All it the debut of one-stop griping.
Consumers exasperated with their local utilities and other home services - including telephone and cable TV - might soon be able to fire all their complaints at a single target.
Deregulation of the gas and electricity industries is sparking mergers between utilities and companies in other sectors eager to expand their customer base and cut billing, marketing, and other costs. Before long, a typical consumer might peruse a single monthly bill itemizing charges for water, gas, electricity, telephone, cable TV, and home security services.
It is hoped the mergers and stepped-up competition under deregulation will help cut both the number of service snafus and the total average bill.
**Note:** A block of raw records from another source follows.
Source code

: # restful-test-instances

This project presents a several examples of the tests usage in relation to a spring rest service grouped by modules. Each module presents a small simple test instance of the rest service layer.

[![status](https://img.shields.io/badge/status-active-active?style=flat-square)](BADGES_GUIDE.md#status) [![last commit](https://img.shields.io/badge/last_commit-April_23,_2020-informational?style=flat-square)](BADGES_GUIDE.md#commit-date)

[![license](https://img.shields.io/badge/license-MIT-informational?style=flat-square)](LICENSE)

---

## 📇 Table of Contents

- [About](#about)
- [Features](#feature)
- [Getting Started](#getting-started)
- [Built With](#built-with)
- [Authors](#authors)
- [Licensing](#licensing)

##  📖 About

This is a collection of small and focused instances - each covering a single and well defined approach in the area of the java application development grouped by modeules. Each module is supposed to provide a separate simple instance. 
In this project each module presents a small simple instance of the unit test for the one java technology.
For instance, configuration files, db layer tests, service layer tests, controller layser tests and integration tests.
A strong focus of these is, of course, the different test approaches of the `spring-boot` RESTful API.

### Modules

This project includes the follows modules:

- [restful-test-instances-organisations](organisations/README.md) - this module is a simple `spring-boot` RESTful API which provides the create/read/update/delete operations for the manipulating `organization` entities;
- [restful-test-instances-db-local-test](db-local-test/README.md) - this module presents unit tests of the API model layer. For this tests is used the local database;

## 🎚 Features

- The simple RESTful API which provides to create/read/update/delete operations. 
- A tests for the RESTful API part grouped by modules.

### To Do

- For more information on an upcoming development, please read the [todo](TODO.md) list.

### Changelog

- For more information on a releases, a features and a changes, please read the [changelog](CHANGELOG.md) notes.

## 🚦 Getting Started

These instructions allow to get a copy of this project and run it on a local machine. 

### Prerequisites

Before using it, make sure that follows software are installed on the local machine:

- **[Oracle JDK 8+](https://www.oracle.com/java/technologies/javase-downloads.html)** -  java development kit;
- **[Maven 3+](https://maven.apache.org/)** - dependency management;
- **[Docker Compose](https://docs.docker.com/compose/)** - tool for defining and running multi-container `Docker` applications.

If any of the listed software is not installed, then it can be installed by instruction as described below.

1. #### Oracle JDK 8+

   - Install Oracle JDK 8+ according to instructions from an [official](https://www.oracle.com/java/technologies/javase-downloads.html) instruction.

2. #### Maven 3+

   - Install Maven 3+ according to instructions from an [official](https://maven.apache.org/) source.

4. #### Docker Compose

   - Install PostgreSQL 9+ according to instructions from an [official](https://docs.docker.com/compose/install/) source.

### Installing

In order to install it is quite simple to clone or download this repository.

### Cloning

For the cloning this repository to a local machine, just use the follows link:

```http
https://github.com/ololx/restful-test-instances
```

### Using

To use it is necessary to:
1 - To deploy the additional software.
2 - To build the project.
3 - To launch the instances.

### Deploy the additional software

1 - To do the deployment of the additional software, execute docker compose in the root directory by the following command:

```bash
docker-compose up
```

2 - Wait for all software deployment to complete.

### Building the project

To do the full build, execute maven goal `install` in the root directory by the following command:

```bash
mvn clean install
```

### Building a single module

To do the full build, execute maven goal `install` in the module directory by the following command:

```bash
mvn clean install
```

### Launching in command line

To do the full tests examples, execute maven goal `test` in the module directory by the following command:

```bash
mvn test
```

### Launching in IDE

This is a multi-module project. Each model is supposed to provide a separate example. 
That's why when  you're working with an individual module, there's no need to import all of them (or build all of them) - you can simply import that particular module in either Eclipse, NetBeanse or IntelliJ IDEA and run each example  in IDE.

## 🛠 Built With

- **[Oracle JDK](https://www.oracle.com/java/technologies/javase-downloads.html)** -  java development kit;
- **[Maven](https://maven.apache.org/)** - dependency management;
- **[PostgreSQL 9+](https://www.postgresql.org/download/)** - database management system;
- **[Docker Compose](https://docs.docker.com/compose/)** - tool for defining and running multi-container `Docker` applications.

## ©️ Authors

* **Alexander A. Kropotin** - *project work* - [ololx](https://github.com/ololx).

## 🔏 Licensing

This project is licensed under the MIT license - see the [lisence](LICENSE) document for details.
For instance, price wars among electricity producers could reduce costs for the average household by 10 percent or more, industry analysts say.
Electricity, gas, and water utilities across the country have announced 20 mergers in the past 18 months, according to A.G. Edwards & Sons, a brokerage house based in St. Louis.
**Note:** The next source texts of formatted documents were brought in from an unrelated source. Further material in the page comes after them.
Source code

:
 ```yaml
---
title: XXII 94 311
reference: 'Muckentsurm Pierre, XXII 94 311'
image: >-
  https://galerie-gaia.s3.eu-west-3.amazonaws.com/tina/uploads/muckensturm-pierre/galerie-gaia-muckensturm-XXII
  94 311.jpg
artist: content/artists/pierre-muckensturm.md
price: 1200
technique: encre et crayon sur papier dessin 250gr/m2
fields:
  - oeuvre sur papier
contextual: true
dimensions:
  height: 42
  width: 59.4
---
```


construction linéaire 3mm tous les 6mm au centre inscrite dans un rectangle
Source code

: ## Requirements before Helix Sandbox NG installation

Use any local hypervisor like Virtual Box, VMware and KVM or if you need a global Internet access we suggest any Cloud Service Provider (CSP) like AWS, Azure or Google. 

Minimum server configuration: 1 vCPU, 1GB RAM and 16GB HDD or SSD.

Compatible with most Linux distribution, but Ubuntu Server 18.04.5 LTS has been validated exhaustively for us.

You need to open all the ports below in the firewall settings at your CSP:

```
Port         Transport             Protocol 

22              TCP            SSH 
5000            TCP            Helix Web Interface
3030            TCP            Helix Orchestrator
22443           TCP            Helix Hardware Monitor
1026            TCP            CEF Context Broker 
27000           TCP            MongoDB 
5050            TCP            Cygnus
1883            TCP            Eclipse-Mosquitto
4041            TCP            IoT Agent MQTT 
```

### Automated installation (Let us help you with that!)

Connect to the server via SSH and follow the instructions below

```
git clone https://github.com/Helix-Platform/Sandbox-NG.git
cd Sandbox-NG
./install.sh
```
"There'll be more of these mergers if the same forces of deregulation keep going on," says Eugene Abraham, chief executive officer at Sargent & Lundy, an engineering firm in Chicago.
"Electric utilities especially want to gain customers and secure their own customer base in preparation for deregulation," says Tim Winter, a securities analyst at A.G. Edwards. Many companies are girding for the loss of their monopoly by merging with firms in the same industry or by staging cross-industry tie ups: electricity with gas or electricity with water.
This week Long Island Lighting Company (Lilco) and Brooklyn Union Gas Company announced a merger through a $3 billion stock swap. Brooklyn Union brings to the match 1.1 million customers in three of New York City's outer boroughs. Lilco's 1.1 million electricity customers are on Long Island. The combination would yield total revenue of $4.5 billion.
In another recent variation, NIPSCO Industries Inc., a provider of gas and electricity to Northwest Indiana, announced a merger with IWC Resources Corp. (IWCR), whose largest subsidiary provides water to some 235,000 customers in the Indianapolis area.
IWCR "is located in one of the fastest-growing areas of the Midwest, and its management vision is consistent with [NIPSCO's] commitment to grow in utility and utility-related businesses," says Gary Neale, NIPSCO's chief executive officer.
The deal expands the customer base for both companies; NIPSCO serves 700,000 gas customers and 404,000 electricity customers. Also, executives reckon that consumers buying a big bundle of services from one company are less likely to switch to a competitor.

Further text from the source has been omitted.